Python Bindings (llama-cpp-python)

About 939 wordsAbout 3 min

2026-03-21

llama-cpp-python is the official Python binding for llama.cpp. It compiles the llama.cpp C++ library as a Python extension and exposes it through a high-level API that mirrors the OpenAI SDK interface.

Installation

CPU (Standard)

pip install llama-cpp-python

GPU-Accelerated

# CUDA
CMAKE_ARGS="-DGGML_CUDA=ON" pip install llama-cpp-python

# Apple Metal
CMAKE_ARGS="-DGGML_METAL=ON" pip install llama-cpp-python

# Vulkan
CMAKE_ARGS="-DGGML_VULKAN=ON" pip install llama-cpp-python

# ROCm
CMAKE_ARGS="-DGGML_HIP=ON -DAMDGPU_TARGETS=gfx1100" pip install llama-cpp-python

Prebuilt Wheels (Faster)

# CPU
pip install llama-cpp-python \
  --extra-index-url https://abetlen.github.io/llama-cpp-python/whl/cpu

# CUDA 12
pip install llama-cpp-python \
  --extra-index-url https://abetlen.github.io/llama-cpp-python/whl/cu121

Upgrading

pip install --upgrade llama-cpp-python --no-cache-dir

The `Llama` Class

The main entry point is llama_cpp.Llama. Key constructor parameters:

Parameter	Type	Default	Description
`model_path`	str	required	Path to GGUF file
`n_ctx`	int	512	Context window size
`n_batch`	int	512	Batch size for prompt processing
`n_threads`	int	auto	CPU inference threads
`n_threads_batch`	int	auto	CPU threads for batch processing
`n_gpu_layers`	int	0	Layers to offload to GPU
`flash_attn`	bool	False	Enable Flash Attention
`use_mmap`	bool	True	Memory-map model file
`use_mlock`	bool	False	Lock model in RAM
`embedding`	bool	False	Enable embedding mode
`seed`	int	-1	RNG seed (-1 = random)
`verbose`	bool	True	Print loading info

Basic Load

from llama_cpp import Llama

llm = Llama(
    model_path="./models/llama-3.1-8b-instruct-q4_k_m.gguf",
    n_ctx=4096,
    n_gpu_layers=99,   # -1 or 99 = offload all layers
    flash_attn=True,
    verbose=False
)

Context Manager

with Llama(model_path="model.gguf", n_ctx=2048) as llm:
    output = llm("Hello world")
# Memory is released when the block exits

Text Completion

output = llm(
    "What is the capital of Germany?",
    max_tokens=64,
    temperature=0.7,
    top_p=0.95,
    repeat_penalty=1.1,
    stop=["\n", "Q:"]
)

print(output["choices"][0]["text"])
# -> "The capital of Germany is Berlin."

Response Structure

{
    "id": "cmpl-...",
    "object": "text_completion",
    "model": "llama-3.1-8b-instruct-q4_k_m.gguf",
    "choices": [{
        "text": "The capital of Germany is Berlin.",
        "index": 0,
        "finish_reason": "stop"   # or "length"
    }],
    "usage": {
        "prompt_tokens": 10,
        "completion_tokens": 8,
        "total_tokens": 18
    }
}

Streaming Completion

stream = llm(
    "Tell me a short story:",
    max_tokens=256,
    stream=True
)

for chunk in stream:
    print(chunk["choices"][0]["text"], end="", flush=True)

Chat Completions

response = llm.create_chat_completion(
    messages=[
        {"role": "system", "content": "You are a concise assistant."},
        {"role": "user", "content": "Explain decorators in Python"}
    ],
    temperature=0.7,
    max_tokens=512
)

print(response["choices"][0]["message"]["content"])

Multi-Turn Conversation

messages = [{"role": "system", "content": "You are a helpful assistant."}]

while True:
    user_input = input("You: ").strip()
    if not user_input:
        break

    messages.append({"role": "user", "content": user_input})

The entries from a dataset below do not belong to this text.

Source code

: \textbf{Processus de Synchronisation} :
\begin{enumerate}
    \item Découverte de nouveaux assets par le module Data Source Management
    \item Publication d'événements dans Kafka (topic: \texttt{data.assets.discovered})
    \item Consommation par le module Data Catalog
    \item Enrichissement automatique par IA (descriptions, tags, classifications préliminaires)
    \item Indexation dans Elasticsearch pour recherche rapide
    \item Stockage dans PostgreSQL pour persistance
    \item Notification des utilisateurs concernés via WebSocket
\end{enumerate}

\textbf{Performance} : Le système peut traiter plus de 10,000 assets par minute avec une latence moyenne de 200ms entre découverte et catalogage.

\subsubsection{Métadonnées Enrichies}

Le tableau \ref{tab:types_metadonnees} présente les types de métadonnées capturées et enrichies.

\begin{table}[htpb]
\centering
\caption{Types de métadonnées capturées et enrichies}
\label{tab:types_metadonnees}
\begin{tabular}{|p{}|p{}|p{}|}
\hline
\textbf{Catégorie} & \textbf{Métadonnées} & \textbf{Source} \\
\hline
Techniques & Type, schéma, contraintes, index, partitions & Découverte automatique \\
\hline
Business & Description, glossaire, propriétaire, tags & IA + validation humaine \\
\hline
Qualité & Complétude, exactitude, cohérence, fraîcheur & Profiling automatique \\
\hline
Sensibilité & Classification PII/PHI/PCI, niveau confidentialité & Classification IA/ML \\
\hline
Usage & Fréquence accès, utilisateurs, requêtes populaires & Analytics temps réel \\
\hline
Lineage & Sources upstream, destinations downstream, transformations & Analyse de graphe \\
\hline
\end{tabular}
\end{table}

    response = llm.create_chat_completion(messages=messages, max_tokens=512)
    reply = response["choices"][0]["message"]["content"]
    messages.append({"role": "assistant", "content": reply})

    print(f"Assistant: {reply}")

Streaming Chat

stream = llm.create_chat_completion(
    messages=[{"role": "user", "content": "Write a Python class for a stack"}],
    stream=True
)

for chunk in stream:
    delta = chunk["choices"][0]["delta"]
    if "content" in delta:
        print(delta["content"], end="", flush=True)

Embeddings

# Load with embedding=True
embed_model = Llama(
    model_path="./models/nomic-embed-text-v1.5.Q4_K_M.gguf",
    n_ctx=2048,
    embedding=True,
    verbose=False
)

result = embed_model.create_embedding("The quick brown fox")
vector = result["data"][0]["embedding"]   # list of floats
print(f"Embedding dim: {len(vector)}")    # e.g. 768

Batch Embeddings

texts = ["sentence one", "sentence two", "sentence three"]
result = embed_model.create_embedding(texts)
vectors = [item["embedding"] for item in result["data"]]

Tokenization

# Tokenize text to token IDs
tokens = llm.tokenize(b"Hello, world!")
print(tokens)  # e.g. [9906, 29892, 3186, 29991]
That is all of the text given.